### [RECORDS]
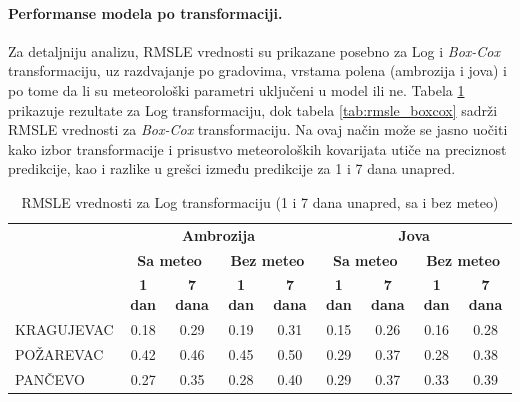 \documentclass[12pt]{article}
\begin{document}
\paragraph{\textbf{Performanse modela po transformaciji.}}  
Za detaljniju analizu, RMSLE vrednosti su prikazane posebno za Log i \textit{Box-Cox} transformaciju, uz razdvajanje po gradovima, vrstama polena (ambrozija i jova) i po tome da li su meteorološki parametri uključeni u model ili ne.  
Tabela \ref{tab:rmsle_log} prikazuje rezultate za Log transformaciju, dok tabela \ref{tab:rmsle_boxcox} sadrži RMSLE vrednosti za \textit{Box-Cox} transformaciju.  
Na ovaj način može se jasno uočiti kako izbor transformacije i prisustvo meteoroloških kovarijata utiče na preciznost predikcije, kao i razlike u grešci između predikcije za 1 i 7 dana unapred.

\begin{table}[h!]
\centering
\caption{RMSLE vrednosti za Log transformaciju (1 i 7 dana unapred, sa i bez meteo)}
\begin{tabular}{|l|c|c|c|c||c|c|c|c|}
\hline
\label{tab:rmsle_log}
\multirow{3}{*}{\textbf{Grad}} 
& \multicolumn{4}{c||}{\textbf{Ambrozija}} 
& \multicolumn{4}{c|}{\textbf{Jova}} \\ \cline{2-9}
& \multicolumn{2}{c|}{\textbf{Sa meteo}} & \multicolumn{2}{c||}{\textbf{Bez meteo}} 
& \multicolumn{2}{c|}{\textbf{Sa meteo}} & \multicolumn{2}{c|}{\textbf{Bez meteo}} \\ \cline{2-9}
& \textbf{1 dan} & \textbf{7 dana} & \textbf{1 dan} & \textbf{7 dana} 
& \textbf{1 dan} & \textbf{7 dana} & \textbf{1 dan} & \textbf{7 dana} \\ \hline
KRAGUJEVAC     & 0.18 & 0.29 & 0.19 & 0.31 & 0.15 & 0.26 & 0.16 & 0.28 \\ \hline
POŽAREVAC & 0.42 & 0.46 & 0.45 & 0.50 & 0.29 & 0.37 & 0.28 & 0.38 \\ \hline
PANČEVO        & 0.27 & 0.35 & 0.28 & 0.40 & 0.29 & 0.37 & 0.33 & 0.39 \\ \hline
\end{tabular}
\end{table}
\end{document}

### [ABOUT THIS EXERCISE]
Count the lines in the entries above where the string "unapred" shows up, and give that number only.

### [SOLUTION TO THE PROBLEM]
2